In this chase, design makes a difference in the business practices, considering that a shop which sells the most fashionable cup of coffee, would gain 20 pounds extra over the one which sells the 1,70-pound cup, within 20 sells.
Few examples proof the direct impact of design on the business performance. The first evidence that comes into mind is the launch of the Apple’s iPod in the market, which within few years, suppressed any revenue for the new MP3 device. The only difference between the latter was their appearance. The iPod futuristic and dynamic overall touch screen probably was the reason customers preferred to buy the latter over the MP3 antique look.
In 2010 the annual Curry Stone Design Prize, which “highlight, honour, and reward projects that improve daily living conditions for communities around the
world”, was given to Elizabeth Scharpf. As described on her LinkedIn page, Elizabeth is “currently Founder/ CEO of Sustainable Health Enterprises (SHE), a social venture that invests in people and ideas that are overlooked, often taboo, but can have an enormous social & economic impact”. The Curry Stone Foundation rewarded her design of menstrual pads made from banana tree fibres, commune source in Rwanda, for the female community that usually misses hours of work and school due to the inaccessibility of intimal and hygienic goods during their period. Elizabeth gained the prize three years after her graduation from the Harvard Business School. This case proves how design and business co-operating allows both sides successful achievements. Elizabeth, although being an entrepreneur, has been priced for using design and its process, to improve human’s life in Africa.

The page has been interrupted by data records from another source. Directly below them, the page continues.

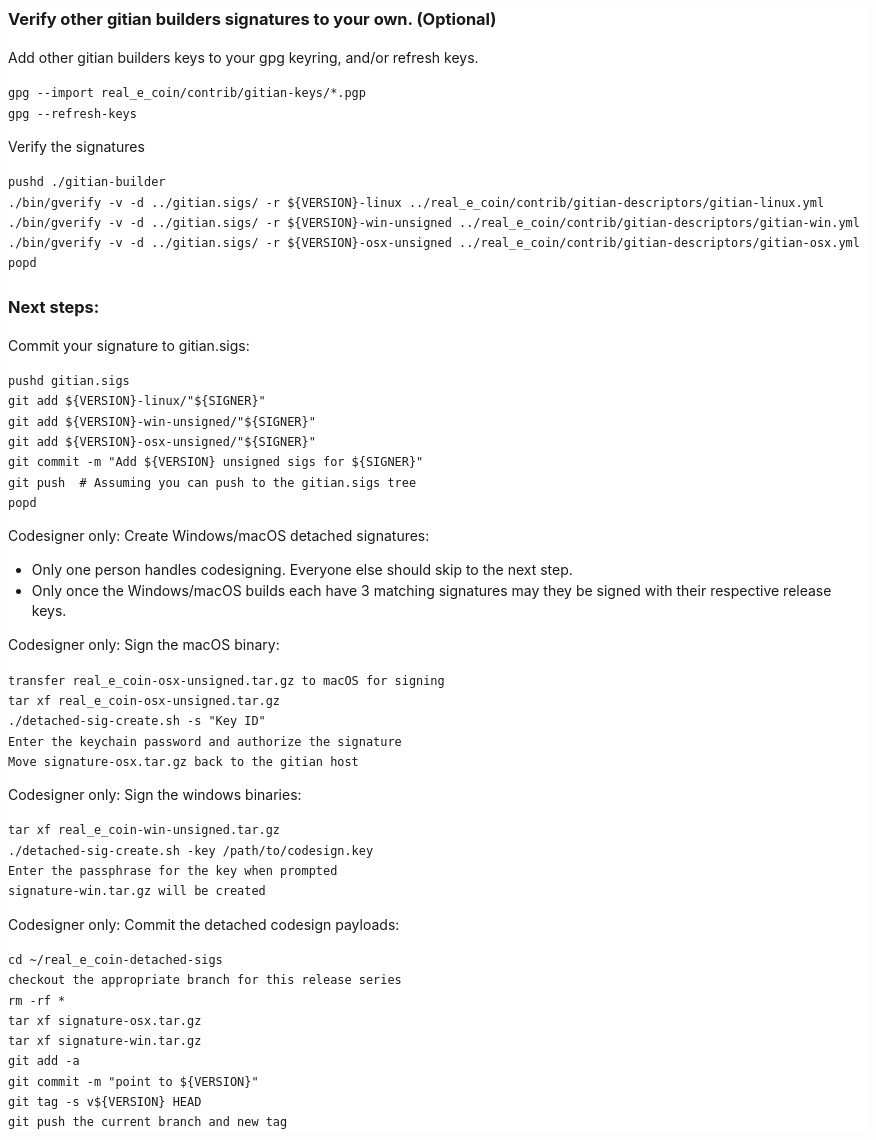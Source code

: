 ### Verify other gitian builders signatures to your own. (Optional)

Add other gitian builders keys to your gpg keyring, and/or refresh keys.

    gpg --import real_e_coin/contrib/gitian-keys/*.pgp
    gpg --refresh-keys

Verify the signatures

    pushd ./gitian-builder
    ./bin/gverify -v -d ../gitian.sigs/ -r ${VERSION}-linux ../real_e_coin/contrib/gitian-descriptors/gitian-linux.yml
    ./bin/gverify -v -d ../gitian.sigs/ -r ${VERSION}-win-unsigned ../real_e_coin/contrib/gitian-descriptors/gitian-win.yml
    ./bin/gverify -v -d ../gitian.sigs/ -r ${VERSION}-osx-unsigned ../real_e_coin/contrib/gitian-descriptors/gitian-osx.yml
    popd

### Next steps:

Commit your signature to gitian.sigs:

    pushd gitian.sigs
    git add ${VERSION}-linux/"${SIGNER}"
    git add ${VERSION}-win-unsigned/"${SIGNER}"
    git add ${VERSION}-osx-unsigned/"${SIGNER}"
    git commit -m "Add ${VERSION} unsigned sigs for ${SIGNER}"
    git push  # Assuming you can push to the gitian.sigs tree
    popd

Codesigner only: Create Windows/macOS detached signatures:
- Only one person handles codesigning. Everyone else should skip to the next step.
- Only once the Windows/macOS builds each have 3 matching signatures may they be signed with their respective release keys.

Codesigner only: Sign the macOS binary:

    transfer real_e_coin-osx-unsigned.tar.gz to macOS for signing
    tar xf real_e_coin-osx-unsigned.tar.gz
    ./detached-sig-create.sh -s "Key ID"
    Enter the keychain password and authorize the signature
    Move signature-osx.tar.gz back to the gitian host

Codesigner only: Sign the windows binaries:

    tar xf real_e_coin-win-unsigned.tar.gz
    ./detached-sig-create.sh -key /path/to/codesign.key
    Enter the passphrase for the key when prompted
    signature-win.tar.gz will be created

Codesigner only: Commit the detached codesign payloads:

    cd ~/real_e_coin-detached-sigs
    checkout the appropriate branch for this release series
    rm -rf *
    tar xf signature-osx.tar.gz
    tar xf signature-win.tar.gz
    git add -a
    git commit -m "point to ${VERSION}"
    git tag -s v${VERSION} HEAD
    git push the current branch and new tag
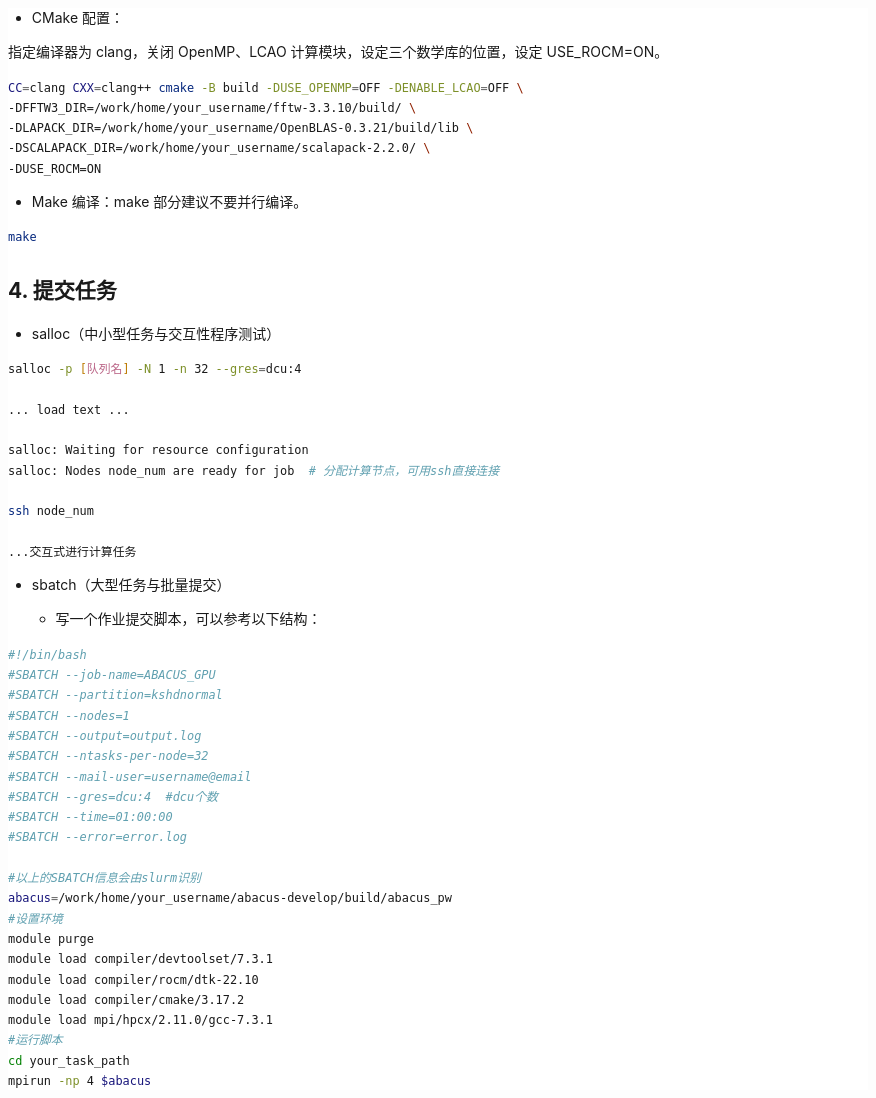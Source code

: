 - CMake 配置：

指定编译器为 clang，关闭 OpenMP、LCAO 计算模块，设定三个数学库的位置，设定 USE_ROCM=ON。

```bash
CC=clang CXX=clang++ cmake -B build -DUSE_OPENMP=OFF -DENABLE_LCAO=OFF \
-DFFTW3_DIR=/work/home/your_username/fftw-3.3.10/build/ \
-DLAPACK_DIR=/work/home/your_username/OpenBLAS-0.3.21/build/lib \
-DSCALAPACK_DIR=/work/home/your_username/scalapack-2.2.0/ \
-DUSE_ROCM=ON
```

- Make 编译：make 部分建议不要并行编译。

```bash
make
```

## 4. 提交任务

- salloc（中小型任务与交互性程序测试）

```bash
salloc -p [队列名] -N 1 -n 32 --gres=dcu:4

... load text ...

salloc: Waiting for resource configuration
salloc: Nodes node_num are ready for job  # 分配计算节点，可用ssh直接连接

ssh node_num

...交互式进行计算任务
```

- sbatch（大型任务与批量提交）

  - 写一个作业提交脚本，可以参考以下结构：

```bash
#!/bin/bash
#SBATCH --job-name=ABACUS_GPU 
#SBATCH --partition=kshdnormal
#SBATCH --nodes=1 
#SBATCH --output=output.log    
#SBATCH --ntasks-per-node=32  
#SBATCH --mail-user=username@email  
#SBATCH --gres=dcu:4  #dcu个数
#SBATCH --time=01:00:00  
#SBATCH --error=error.log   

#以上的SBATCH信息会由slurm识别
abacus=/work/home/your_username/abacus-develop/build/abacus_pw
#设置环境
module purge
module load compiler/devtoolset/7.3.1
module load compiler/rocm/dtk-22.10 
module load compiler/cmake/3.17.2 
module load mpi/hpcx/2.11.0/gcc-7.3.1
#运行脚本
cd your_task_path 
mpirun -np 4 $abacus
```
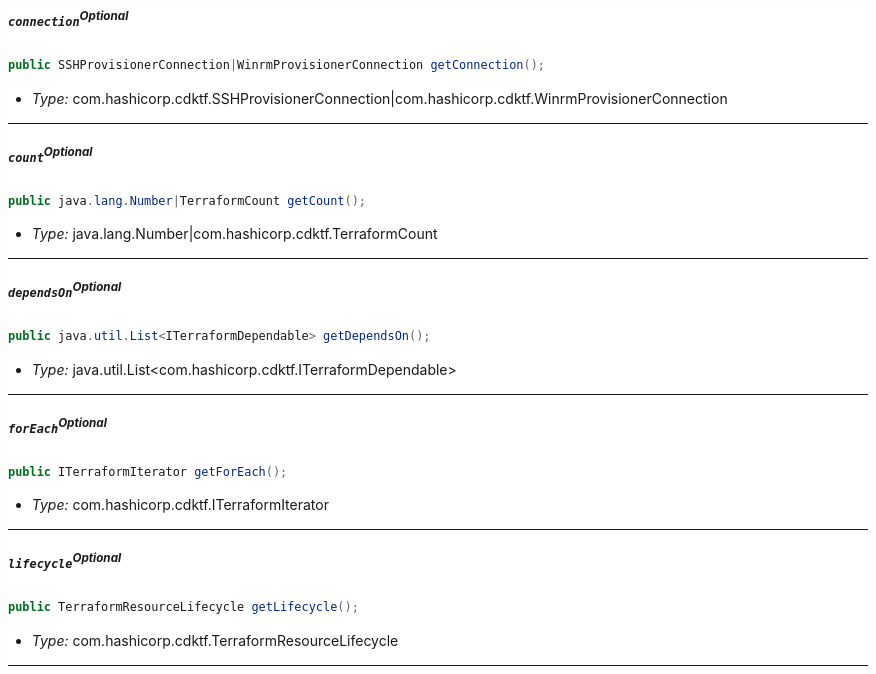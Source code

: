 
##### `connection`<sup>Optional</sup> <a name="connection" id="@cdktf/provider-hcp.waypointAction.WaypointActionConfig.property.connection"></a>

```java
public SSHProvisionerConnection|WinrmProvisionerConnection getConnection();
```

- *Type:* com.hashicorp.cdktf.SSHProvisionerConnection|com.hashicorp.cdktf.WinrmProvisionerConnection

---

##### `count`<sup>Optional</sup> <a name="count" id="@cdktf/provider-hcp.waypointAction.WaypointActionConfig.property.count"></a>

```java
public java.lang.Number|TerraformCount getCount();
```

- *Type:* java.lang.Number|com.hashicorp.cdktf.TerraformCount

---

##### `dependsOn`<sup>Optional</sup> <a name="dependsOn" id="@cdktf/provider-hcp.waypointAction.WaypointActionConfig.property.dependsOn"></a>

```java
public java.util.List<ITerraformDependable> getDependsOn();
```

- *Type:* java.util.List<com.hashicorp.cdktf.ITerraformDependable>

---

##### `forEach`<sup>Optional</sup> <a name="forEach" id="@cdktf/provider-hcp.waypointAction.WaypointActionConfig.property.forEach"></a>

```java
public ITerraformIterator getForEach();
```

- *Type:* com.hashicorp.cdktf.ITerraformIterator

---

##### `lifecycle`<sup>Optional</sup> <a name="lifecycle" id="@cdktf/provider-hcp.waypointAction.WaypointActionConfig.property.lifecycle"></a>

```java
public TerraformResourceLifecycle getLifecycle();
```

- *Type:* com.hashicorp.cdktf.TerraformResourceLifecycle

---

Design is crucial regarding profit making. The travel booking site leader, Expedia, has experienced it. Observing a loss of capital, the Expedia analysts investigated on why many customers who clicked the ‘Buy Now’ button on the company site did not complete the transaction. A field on the payment stage was confusing: customers would have understood their bank address was needed, instead of their billing address, failing thus the transaction because the
address provided was not the holder’s address. A single visual mistake was costing Expedia $12m a year.
Many brands are quickly well known around the world due to their design impact in people’s everyday lives: Coca-Cola, Starbucks, McDonald’s, Ikea. All these brands are primary protagonists of globalisation thanks to their branding design. Each of them is clearly recognisable. People sense values from these brand’s spots and adverts. The design of the latter can be crucial for the profit of a brand. Therefore, each of them aims to strike people’s emotions.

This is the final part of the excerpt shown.